Nothing Good Happens After 2AM
I used to think Ted Mosby's mom was being dramatic. Nothing good happens after 2 AM — sure, in a bar. But at a desk, with work to finish, surely an exception?
There isn't one.
When I push past 2, the cracks show. I get up for a snack. Then a drink. Maybe I'll watch something for a few minutes. Coffee will fix it. I read the same sentence four times and still don't understand it. I make small mistakes I'd never make in daylight. By the end I just want to sleep. Sometimes I finish. It's never worth it.

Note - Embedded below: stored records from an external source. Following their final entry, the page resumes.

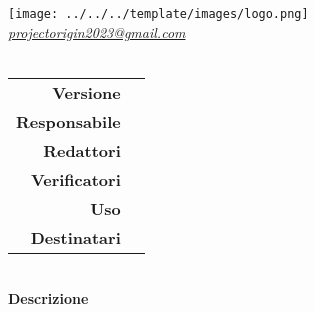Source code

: \thispagestyle{empty}
\renewcommand{\arraystretch}{1.3}

\begin{titlepage}
	\begin{center}
		
	\texttt{[image: ../../../template/images/logo.png]}
	\\[1cm]
	\href{mailto:projectorigin2023@gmail.com}		      	
	{\large{\textit{projectorigin2023@gmail.com} } }\\[2.5cm]
	\Huge \textbf{\doctitle} \\[1cm]
	 \large
			 \begin{tabular}{r|l}
                        \textbf{Versione} & \rev{} \\
                        \textbf{Responsabile} & \resp{} \\
                        \textbf{Redattori} & \red{} \\ 
                        \textbf{Verificatori} &  \ver{} \\
                        \textbf{Uso} & \uso{} \\                        
                        \textbf{Destinatari} & \parbox[t]{5cm}{ \dest{} }
                \end{tabular} 
                \\[3.3cm]
                \large \textbf{Descrizione} \\ \describedoc{} 
     \end{center}
\end{titlepage}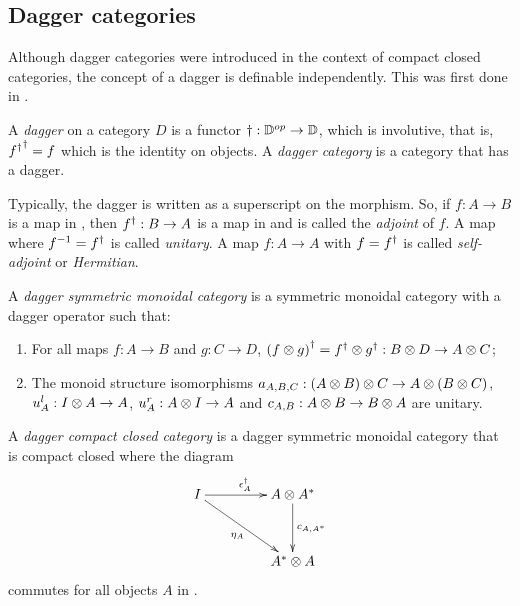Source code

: \subsection{Dagger categories}\label{ssec:daggercategories}

Although dagger categories were introduced in the context of compact closed categories, the concept
of a dagger is definable independently. This was first done in \cite{selinger05:dagger}.

\begin{definition}\label{def:daggercat}
  A \emph{dagger} on a category $D$ is a functor $\dagger:\mathbb{D}^{op}\to \mathbb{D}$, which is  involutive,
  that is, ${{f}^{\dagger}}^{\dagger} = f$ which is the identity on objects. A \emph{dagger category} is a
  category that has a dagger.
\end{definition}

Typically, the dagger is written as a superscript on the morphism. So, if $f:A\to B$ is a map in
\cD, then ${f}^{\dagger}:B\to A$ is a map in \cD{} and is called the \emph{adjoint} of $f$. A map where
$f^{-1} = {f}^{\dagger}$ is called \emph{unitary}. A map $f:A\to A$ with $f={f}^{\dagger}$ is called
\emph{self-adjoint} or \emph{Hermitian}.

\begin{definition}\label{def:daggersmc}
  A \emph{dagger symmetric monoidal category} is a symmetric monoidal category \cD{} with a dagger
  operator such that:
  \begin{enumerate}[{(}i{)}]
    \item For all maps $f:A\to B$ and $g:C\to D$, ${(f\otimes g)}^{\dagger} = {f}^{\dagger}\otimes{g}^{\dagger}:B\otimes D \to A\otimes C$;\label{defitem:dagger_smc_one}
    \item The monoid structure isomorphisms $a_{A,B,C}:(A\otimes B)\otimes C\to A\otimes(B\otimes C)$, $u^l_{A}:I\otimes A\to
      A$, $u^r_{A}:A\otimes I \to A$ and  $c_{A,B}:A\otimes B \to B\otimes A$ are unitary.\label{defitem:dagger_smc_two}
  \end{enumerate}
\end{definition}


\begin{definition}\label{def:daggercompact}
  A \emph{dagger compact closed category} \cD{} is a dagger symmetric monoidal category
  that is compact closed where the diagram
  \[
    \xymatrix @C+20pt @R+10pt{
      I \ar[r]^{\epsilon^{\dagger}_{A}} \ar[dr]_{\eta_{A}} &A\*A^{*}\ar[d]^{c_{A,A^{*}}}\\
      &A^{*}\* A
    }
  \]
  commutes for all  objects $A$ in \cD.
\end{definition}

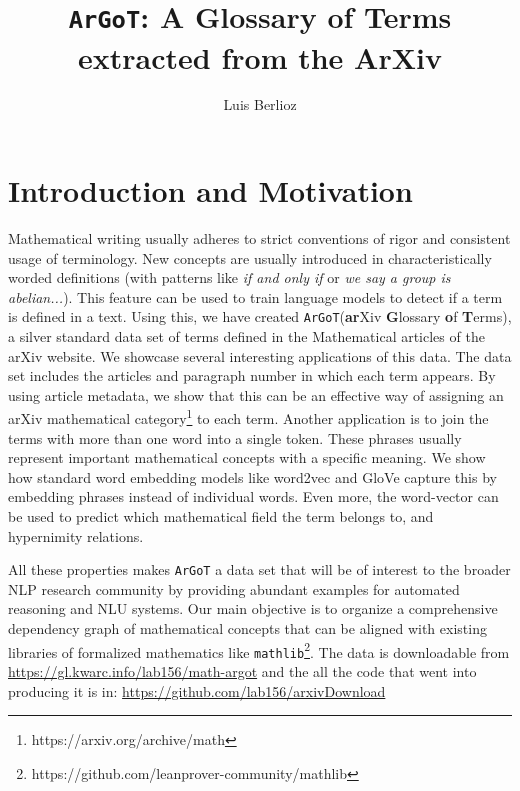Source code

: \documentclass[submission,copyright,creativecommons]{eptcs}
\title{\texttt{ArGoT}: A Glossary of Terms extracted from the ArXiv}
\author{Luis Berlioz
    \institute{University of Pittsburgh\\
    Pennsylvania, USA}
\email{lab232@pitt.edu}
}
\newcommand{\argot}{\texttt{ArGoT}\xspace}
\begin{document}
\maketitle

\begin{abstract}
    
\end{abstract}

\section{Introduction and Motivation}
Mathematical writing usually adheres to strict conventions of rigor
and consistent usage of terminology.
New concepts are usually introduced in characteristically worded 
definitions (with patterns like \textit{if
    and only if} or \textit{we say a group is abelian...}). 
This feature can be used to train language models to detect if a term is defined in a text.
Using this, we have created \argot (\textbf{ar}Xiv \textbf{G}lossary \textbf{o}f \textbf{T}erms), a silver standard data set of terms defined in
the Mathematical articles of the arXiv website. 
We showcase several interesting applications of this data. The data set includes the articles and  paragraph number in which each term appears. By using article metadata, we show that this can be an effective way of assigning an arXiv mathematical category\footnote{https://arxiv.org/archive/math} to each term.
Another application is to join the terms with more than one word into a single token.
These phrases usually represent important mathematical concepts with a specific meaning.
We show how standard word embedding models like word2vec
\cite{word2vec} and GloVe \cite{pennington2014glove} capture this by embedding phrases instead of individual words.
Even more, the word-vector can be used to predict which mathematical field the term belongs to, and hypernimity relations.

All these properties  makes \argot  a data set that will be of
interest to the broader NLP research community by providing abundant
examples for automated reasoning and NLU systems. 
Our main objective is to organize a comprehensive dependency graph of mathematical concepts that can be aligned with existing libraries of formalized mathematics like \texttt{mathlib}\footnote{https://github.com/leanprover-community/mathlib}.
The data is downloadable from \url{https://gl.kwarc.info/lab156/math-argot} and the all the code that went
into producing it is in: \url{https://github.com/lab156/arxivDownload}
\end{document}
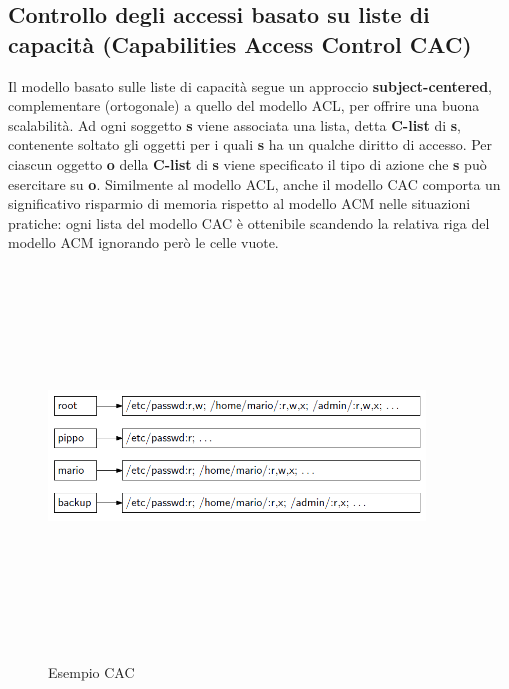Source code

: \subsection{Controllo degli accessi basato su liste di capacità (Capabilities Access Control CAC)}
Il modello basato sulle liste di capacità segue un approccio \textbf{subject-centered}, complementare (ortogonale) a quello del modello ACL, per offrire una buona scalabilità. Ad ogni soggetto \textbf{s} viene associata una lista, detta \textbf{C-list} di \textbf{s}, contenente soltato gli oggetti per i quali \textbf{s} ha un qualche diritto di accesso. Per ciascun oggetto \textbf{o} della \textbf{C-list} di \textbf{s} viene specificato il tipo di azione che \textbf{s} può esercitare su \textbf{o}. Similmente al modello ACL, anche il modello CAC comporta un significativo risparmio di memoria rispetto al modello ACM nelle situazioni pratiche: ogni lista del modello CAC è ottenibile scandendo la relativa riga del modello ACM ignorando però le celle vuote. 
\begin{figure}[htbp]
	\centering%
	\subfigure%
	{\includegraphics[height=10cm, width=10cm, keepaspectratio]{Immagini/introduzione/CAC_ex.png}}
	\caption{Esempio CAC \label{fig:CAC}} 	
\end{figure}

The next day pays the bill. I wake up late. The morning is gone. Everything shifts back two hours, then four. The work I wanted to do at 9 AM happens at 4 PM. The work I wanted to do at 4 PM happens at midnight. And then I'm back past 2 AM, re-reading sentences.
Now if I can't finish before 2, I go to bed. Tomorrow I'll figure out how I got there. Maybe I started too late. Maybe something earlier took longer than it should have. Maybe the task was bigger than I thought. Going to bed isn't giving up. It's refusing to pay double for the same work.
Mornings are different. The hard things, done before noon — there's nothing else like it. The day still belongs to me when I close the laptop.
Ted's mom was right.
"Nothing good happens after 2 AM. Not the work, not the snack, not tomorrow."